A tidal wave was coming!
Howley said: “Before another second ticks away, let me say all of you were absolutely fantastic out there tonight.”
He shook Henry’s hand.
Barbara hugged Joan.
Henry hugged Joan, and Howley hugged Barbara.
And then Howley hugged Joan, and Henry hugged Barbara.
“You were incredible, brown boy,” Barbara said.
“So were you, black girl,” Henry said.
A tidal wave was coming!
“I can’t believe it worked,” Joan said. “He blew his cool. He blew it all.”
“J
ust like you said he would, Mike,” Henry said.
“ ‘Might,’ ” Howley said. “I said he might. If we got lucky.”
“We got lucky, all right. ‘Fucking.’ The man of God and goodness yelled ‘fucking.’ I could not believe it!”
Henry said: “Three times! He did it three times!”
Barbara said: “How are the Christian-families people going to take that? He’s a goner! We did it!”

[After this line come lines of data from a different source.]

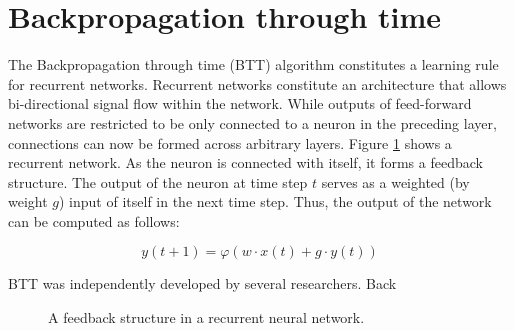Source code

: \documentclass[10pt,a4paper,DIV=11]{scrreprt}
\begin{document}
 \section{Backpropagation through time}
 
 The Backpropagation through time (BTT) algorithm constitutes a learning rule for recurrent networks. 
 Recurrent networks constitute an architecture that allows bi-directional signal flow within the network. While outputs of feed-forward networks are restricted to be only connected to 
 a neuron in the preceding layer, connections can now be formed across arbitrary layers. Figure \ref{fig:feedback} shows a recurrent network. As the neuron is connected with
 itself, it forms a feedback structure. The output of the neuron at time step $t$ serves as a weighted (by weight $g$) input of itself in the next time step.
 Thus, the output of the network can be computed as follows:
 
 \begin{equation}
     y(t+1) = \varphi(w\cdot x(t) + g\cdot y(t))
 \label{eq:btt}
 \end{equation}
 
 BTT was independently developed by several researchers.%
 Back
 
 
 \begin{figure}[H]

 \centering
 \caption{A feedback structure in a recurrent neural network.}
 \label{fig:feedback}
 \end{figure}
 
\end{document}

Howley said: “The question now is what do we do about those awful jackals of the press? Hammond said we’ve got two minutes … less than that now.”
“I should call my newsroom,” Henry said. “I love the idea of somebody there having to interview me. ‘Mr. Ramirez, tell us how you did it, why you did it.…’ ”
Barbara said: “This Week is going to want an exclusive, the real story from me.…”
Joan said: “My folks are going to be knocking that door down in a minute.…”
Mike Howley, still in control, said: “First, do we agree to talk?”
Yes, yes, the other three nodded.
“But nothing about what was said in Longsworth D,” Howley said. “Can we agree in blood on that?”
Again, the other three nodded. Sure.
Howley said: “OK, then, what if we let Hammond set up a quick news conference first. Then we can go our separate ways with our own people.…”
So agreed. Howley’s control remained firm and complete.
Or so he must have believed.
Within a second after Howley said his good night the Virginia Room erupted. There was hollering and shouting and people up and running like a mob for the door. The San Diego woman on my left was one of the few who stayed seated. She phoned her office. The Kansas City Star man said to me: “Let’s go.”
“Where to?”
“Who knows? Where everybody else is going.”
I followed him out from behind our small table into a narrow aisle. We were immediately hit with the force of moving bodies behind us, almost picked up off the floor and swept away as if by a roaring current of a river flooding out of its banks.